In [2]:
import pandas as pd
import numpy as np

In [6]:
raw_data = pd.read_csv('./SouthParkData-master/All-seasons.csv')
raw_data.head()

Unnamed: 0,Season,Episode,Character,Line
0,10,1,Stan,"You guys, you guys! Chef is going away. \n"
1,10,1,Kyle,Going away? For how long?\n
2,10,1,Stan,Forever.\n
3,10,1,Chef,I'm sorry boys.\n
4,10,1,Stan,"Chef said he's been bored, so he joining a gro..."


In [9]:
raw_data['Line'][4]

"Chef said he's been bored, so he joining a group called the Super Adventure Club. \n"

## We're going to attempt to implement the Viterbi algorithm

### Here's what we need:

#### parameters:

K => number of hidden states

T => length of sequence of observations

N => number of possible observations 

S => the "state space", i.e. all possible words (s1, s2, ... , sK)

Priors => an array of prior probabilities for each state (ie. how likely is a word to occur w/o context?)

Transition Matrix A => K x K matrix where A[i, j] stores probability of transitioning from si to sj

Emission Matrix   B => K x N matrix where B[i, j] stores probability of observing oj from state si
    
#### output:

X - a sequence of states (x1, x2, ..., xT)
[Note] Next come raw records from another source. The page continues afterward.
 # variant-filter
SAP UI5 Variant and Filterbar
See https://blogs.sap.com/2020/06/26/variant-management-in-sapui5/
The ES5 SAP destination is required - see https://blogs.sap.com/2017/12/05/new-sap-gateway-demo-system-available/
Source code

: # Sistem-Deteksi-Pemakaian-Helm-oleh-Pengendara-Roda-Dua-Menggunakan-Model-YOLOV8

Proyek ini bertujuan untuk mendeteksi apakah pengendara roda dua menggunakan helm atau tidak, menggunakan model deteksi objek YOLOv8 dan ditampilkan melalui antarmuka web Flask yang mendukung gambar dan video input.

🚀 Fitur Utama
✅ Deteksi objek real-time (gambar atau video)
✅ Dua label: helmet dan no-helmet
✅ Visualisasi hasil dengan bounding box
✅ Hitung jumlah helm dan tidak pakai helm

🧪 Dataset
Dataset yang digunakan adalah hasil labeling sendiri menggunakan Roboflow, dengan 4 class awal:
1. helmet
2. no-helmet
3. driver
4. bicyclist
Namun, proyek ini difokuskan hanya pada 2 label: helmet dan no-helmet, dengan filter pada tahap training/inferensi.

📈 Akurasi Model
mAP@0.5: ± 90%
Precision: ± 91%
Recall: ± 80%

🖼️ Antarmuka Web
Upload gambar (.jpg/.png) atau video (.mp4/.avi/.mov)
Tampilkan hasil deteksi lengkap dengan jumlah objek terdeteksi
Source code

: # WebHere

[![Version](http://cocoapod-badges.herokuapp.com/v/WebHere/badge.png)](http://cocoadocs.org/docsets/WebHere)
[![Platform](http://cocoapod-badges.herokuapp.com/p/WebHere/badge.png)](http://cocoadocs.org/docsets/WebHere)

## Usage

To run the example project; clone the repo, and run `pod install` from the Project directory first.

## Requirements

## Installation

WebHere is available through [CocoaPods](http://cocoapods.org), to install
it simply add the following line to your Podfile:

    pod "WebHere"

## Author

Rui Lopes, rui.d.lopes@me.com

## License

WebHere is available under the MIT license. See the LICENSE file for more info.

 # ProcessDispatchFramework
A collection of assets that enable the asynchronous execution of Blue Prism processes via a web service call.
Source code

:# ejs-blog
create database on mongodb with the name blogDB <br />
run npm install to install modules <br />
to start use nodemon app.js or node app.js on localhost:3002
Let's first see how large of a vocabulary we're working with

I'm going to include all individual words, plus some basic punctuation like ',' '.' '!' and '?'

In [47]:
# Takes a string, tokenizes it 
# Returns a list of the tokens
def tokenize_str(string):
    
    string = string.lower()
    
    # give space on either side of punctuation
    string = string.replace(',', ' ,')
    string = string.replace('.', ' .')
    string = string.replace('!', ' !')
    string = string.replace('?', ' ?')
    
    # split string and add newline at end
    string = string.split()
    string += ['\n']
    
    return string

print(tokenize_str(raw_data['Line'][4]))

['chef', 'said', "he's", 'been', 'bored', ',', 'so', 'he', 'joining', 'a', 'group', 'called', 'the', 'super', 'adventure', 'club', '.', '\n']


In [48]:
# line_lists = [simplify_str(s).split() for s in raw_data['Line']]
tokens = [word for sentence in raw_data['Line'] for word in tokenize_str(sentence)]

states = set(tokens)
vocab_size = len(states)
print(vocab_size)

32834


32834 words is a lot to work with, but it might work. We may have to reduce dimensionality at some point.

Since we're trying to generate text from this corpus, our # of observations N will be the same as K (vocab_size)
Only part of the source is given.